Anyway, there's an answer to be found out there somewhere. Hopefully
that gives you at least some useful clue(s) of stuff to look for
and/or check that you may not have yet already fully covered and/or
considered. Who knows, ... might be as "simple" as a flakey switch or
some misconfigured device, but it will probably be necessary to do
some detective work and/or dig a fair bit deeper to find and isolate
the problem.
| |
| Davorin Vlahovic 2006-04-28, 1:12 pm |
| On 2006-04-28, Dan N <dan@localhost.localdomain> wrote:
> I'm tearing my hair out with this one. The gateway machine to the outside
> world periodically becomes inaccessible to some hosts on the lan.
>
> This is the setup.
>
> LAN -> switch -> gateway/firewall -> DMZ -> ADSL modem -> Internet
>
> What happens is that hosts on the LAN sometimes get no response from the
> gateway.
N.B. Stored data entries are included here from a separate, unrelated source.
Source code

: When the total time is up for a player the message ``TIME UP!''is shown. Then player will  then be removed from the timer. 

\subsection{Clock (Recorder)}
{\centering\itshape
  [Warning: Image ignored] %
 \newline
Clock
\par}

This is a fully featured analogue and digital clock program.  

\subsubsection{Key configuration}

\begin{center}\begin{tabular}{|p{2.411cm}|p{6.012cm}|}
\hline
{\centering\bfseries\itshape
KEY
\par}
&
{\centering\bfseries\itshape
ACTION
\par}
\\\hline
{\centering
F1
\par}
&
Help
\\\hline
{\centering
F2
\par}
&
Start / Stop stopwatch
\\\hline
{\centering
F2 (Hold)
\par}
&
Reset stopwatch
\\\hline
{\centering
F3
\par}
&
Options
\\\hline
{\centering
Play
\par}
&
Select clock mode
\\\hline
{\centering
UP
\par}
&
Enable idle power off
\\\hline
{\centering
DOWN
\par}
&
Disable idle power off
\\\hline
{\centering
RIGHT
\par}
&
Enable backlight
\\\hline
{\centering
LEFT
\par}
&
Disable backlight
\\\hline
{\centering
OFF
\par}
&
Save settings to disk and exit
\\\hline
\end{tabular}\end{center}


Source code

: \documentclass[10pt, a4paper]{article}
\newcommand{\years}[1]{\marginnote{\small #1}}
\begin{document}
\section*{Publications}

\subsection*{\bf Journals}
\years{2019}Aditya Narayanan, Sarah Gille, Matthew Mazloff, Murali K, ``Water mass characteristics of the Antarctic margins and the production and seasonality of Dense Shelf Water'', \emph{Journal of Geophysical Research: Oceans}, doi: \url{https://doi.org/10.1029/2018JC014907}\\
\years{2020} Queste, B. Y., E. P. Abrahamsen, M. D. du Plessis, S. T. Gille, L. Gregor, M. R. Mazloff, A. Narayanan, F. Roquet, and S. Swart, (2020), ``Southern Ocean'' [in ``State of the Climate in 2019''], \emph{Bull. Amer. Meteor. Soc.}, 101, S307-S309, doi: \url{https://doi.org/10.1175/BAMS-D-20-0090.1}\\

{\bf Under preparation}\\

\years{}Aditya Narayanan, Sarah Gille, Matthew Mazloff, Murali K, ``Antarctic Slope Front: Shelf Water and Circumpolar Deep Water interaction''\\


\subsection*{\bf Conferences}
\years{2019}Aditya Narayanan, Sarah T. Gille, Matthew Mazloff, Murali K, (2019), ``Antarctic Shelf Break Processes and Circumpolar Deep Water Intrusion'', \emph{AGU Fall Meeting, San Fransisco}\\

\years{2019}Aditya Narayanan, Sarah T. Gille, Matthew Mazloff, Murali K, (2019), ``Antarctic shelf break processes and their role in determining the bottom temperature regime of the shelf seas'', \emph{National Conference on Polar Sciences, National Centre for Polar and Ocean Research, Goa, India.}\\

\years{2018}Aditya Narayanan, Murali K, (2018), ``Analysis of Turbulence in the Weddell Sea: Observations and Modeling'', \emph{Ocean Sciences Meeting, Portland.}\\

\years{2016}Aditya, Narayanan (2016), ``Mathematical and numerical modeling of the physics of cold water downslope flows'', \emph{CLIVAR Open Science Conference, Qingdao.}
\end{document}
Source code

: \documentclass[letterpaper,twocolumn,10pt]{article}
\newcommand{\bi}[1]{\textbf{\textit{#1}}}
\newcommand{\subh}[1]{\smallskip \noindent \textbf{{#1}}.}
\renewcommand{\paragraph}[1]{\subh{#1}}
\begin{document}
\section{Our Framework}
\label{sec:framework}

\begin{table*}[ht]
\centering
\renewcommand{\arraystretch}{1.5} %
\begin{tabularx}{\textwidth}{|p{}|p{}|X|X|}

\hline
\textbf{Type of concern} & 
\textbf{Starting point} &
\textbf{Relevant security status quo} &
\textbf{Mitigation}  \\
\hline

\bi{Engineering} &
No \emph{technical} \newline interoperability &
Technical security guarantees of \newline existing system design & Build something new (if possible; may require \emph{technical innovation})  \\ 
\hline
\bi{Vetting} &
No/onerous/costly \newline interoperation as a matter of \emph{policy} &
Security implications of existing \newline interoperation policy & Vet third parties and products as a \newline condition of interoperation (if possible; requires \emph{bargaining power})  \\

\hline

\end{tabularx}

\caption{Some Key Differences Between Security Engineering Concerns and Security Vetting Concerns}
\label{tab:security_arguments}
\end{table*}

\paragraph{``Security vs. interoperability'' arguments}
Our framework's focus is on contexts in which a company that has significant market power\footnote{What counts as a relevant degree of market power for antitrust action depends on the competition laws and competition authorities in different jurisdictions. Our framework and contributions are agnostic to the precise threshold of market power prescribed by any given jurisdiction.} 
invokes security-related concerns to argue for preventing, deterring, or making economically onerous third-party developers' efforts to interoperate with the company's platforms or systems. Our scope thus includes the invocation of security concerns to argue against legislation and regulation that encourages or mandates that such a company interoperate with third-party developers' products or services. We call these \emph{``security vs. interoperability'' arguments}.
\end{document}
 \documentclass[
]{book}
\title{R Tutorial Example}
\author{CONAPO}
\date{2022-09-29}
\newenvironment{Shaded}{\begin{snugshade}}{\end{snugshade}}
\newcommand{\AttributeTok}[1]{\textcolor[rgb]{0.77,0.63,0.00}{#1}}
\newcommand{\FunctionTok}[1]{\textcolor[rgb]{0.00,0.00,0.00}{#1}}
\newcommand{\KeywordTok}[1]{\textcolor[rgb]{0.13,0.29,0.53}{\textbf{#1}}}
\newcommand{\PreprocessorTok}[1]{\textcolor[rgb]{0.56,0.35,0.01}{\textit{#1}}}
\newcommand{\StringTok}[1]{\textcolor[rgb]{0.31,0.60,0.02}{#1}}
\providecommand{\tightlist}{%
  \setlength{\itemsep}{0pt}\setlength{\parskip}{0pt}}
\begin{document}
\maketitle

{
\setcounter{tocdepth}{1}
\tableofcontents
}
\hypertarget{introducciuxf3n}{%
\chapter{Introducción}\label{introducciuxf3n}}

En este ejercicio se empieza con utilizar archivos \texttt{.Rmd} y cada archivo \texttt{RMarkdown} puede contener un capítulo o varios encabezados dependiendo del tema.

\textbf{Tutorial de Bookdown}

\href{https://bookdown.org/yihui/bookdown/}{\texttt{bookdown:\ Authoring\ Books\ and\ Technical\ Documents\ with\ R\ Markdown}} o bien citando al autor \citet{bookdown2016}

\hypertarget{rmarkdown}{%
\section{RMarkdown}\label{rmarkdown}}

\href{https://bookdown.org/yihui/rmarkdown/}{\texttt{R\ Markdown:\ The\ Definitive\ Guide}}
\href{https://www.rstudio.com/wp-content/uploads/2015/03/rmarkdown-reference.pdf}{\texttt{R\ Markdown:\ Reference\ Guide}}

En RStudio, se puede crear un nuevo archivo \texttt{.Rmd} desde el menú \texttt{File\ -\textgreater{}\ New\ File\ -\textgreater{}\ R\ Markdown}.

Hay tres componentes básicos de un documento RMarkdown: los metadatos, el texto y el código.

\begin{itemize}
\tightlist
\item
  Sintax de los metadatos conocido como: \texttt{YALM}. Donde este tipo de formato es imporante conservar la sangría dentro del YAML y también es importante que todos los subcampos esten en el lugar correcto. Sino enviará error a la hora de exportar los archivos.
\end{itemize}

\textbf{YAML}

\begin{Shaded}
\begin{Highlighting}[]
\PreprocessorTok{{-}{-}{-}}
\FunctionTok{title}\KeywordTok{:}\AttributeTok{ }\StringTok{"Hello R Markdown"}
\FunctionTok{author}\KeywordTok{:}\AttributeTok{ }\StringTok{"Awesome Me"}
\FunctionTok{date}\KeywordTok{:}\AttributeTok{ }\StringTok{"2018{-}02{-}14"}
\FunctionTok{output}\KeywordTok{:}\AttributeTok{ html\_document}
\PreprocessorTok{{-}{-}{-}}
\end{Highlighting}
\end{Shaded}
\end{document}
These hosts can be Windows or Linux boxes.
It could be several things; faulty switch, faulty cable(s) or prehaps
you've got a rogue machine which gets set up with an IP that exists
elsewhere in the network.
You should see the arp cache on the g/f.
--
Uspjesne regije, tvrtke, muskarci i zene znaju da je uvijek bolje biti
prvorazredna verzija sebe nego drugorazredna verzija nekog drugog.
| |
| Bit Twister 2006-04-28, 1:12 pm |
| On Fri, 28 Apr 2006 13:40:47 +0800, Dan N wrote:
<snip>
> I don't think it's dhcp because;
> 1. at least one of the linux boxes has a fixed ip but is displaying the
> problem
> 2. an ipconfig on the windows box shows a valid ip address
But is it a valid default route during failure. 
> 3. its only the gateway that can't be pinged.
Since you are fixated on the gateway and have a static ip linux box,
run a test script to log faults to see if it is random or happens at particuar
hours or happens in clustered groups.
Do feel free to add nodes to the test script.
Do NOT add nodes past the router.
run
ifconfig eth0
on the linux box and verify errors/faults are normal.
Example: RX packets:64116 errors:0 dropped:0 overruns:0 frame:0
TX packets:52776 errors:2 dropped:0 overruns:0 carrier:4
collisions:0 txqueuelen:1000
If yours are high, you have hardware problems and you cannot get good
test results until you clear that up.
click up two terminals on the linux box.
If you see
all nodes fail, at same time, hardware problem,
gateway, dmz, router only, it's gateway's LAN side nic
dmz, router only, it's gateway dmz nic or dmz,
router only, it's dmz router nic or router,
In one terminal,
save script into ck_net
chmod +x ck_net
../ck_net
now in the other terminl
tail -f /tmp/ping.log
You can use Ctl c to abort ck_net and tail commands.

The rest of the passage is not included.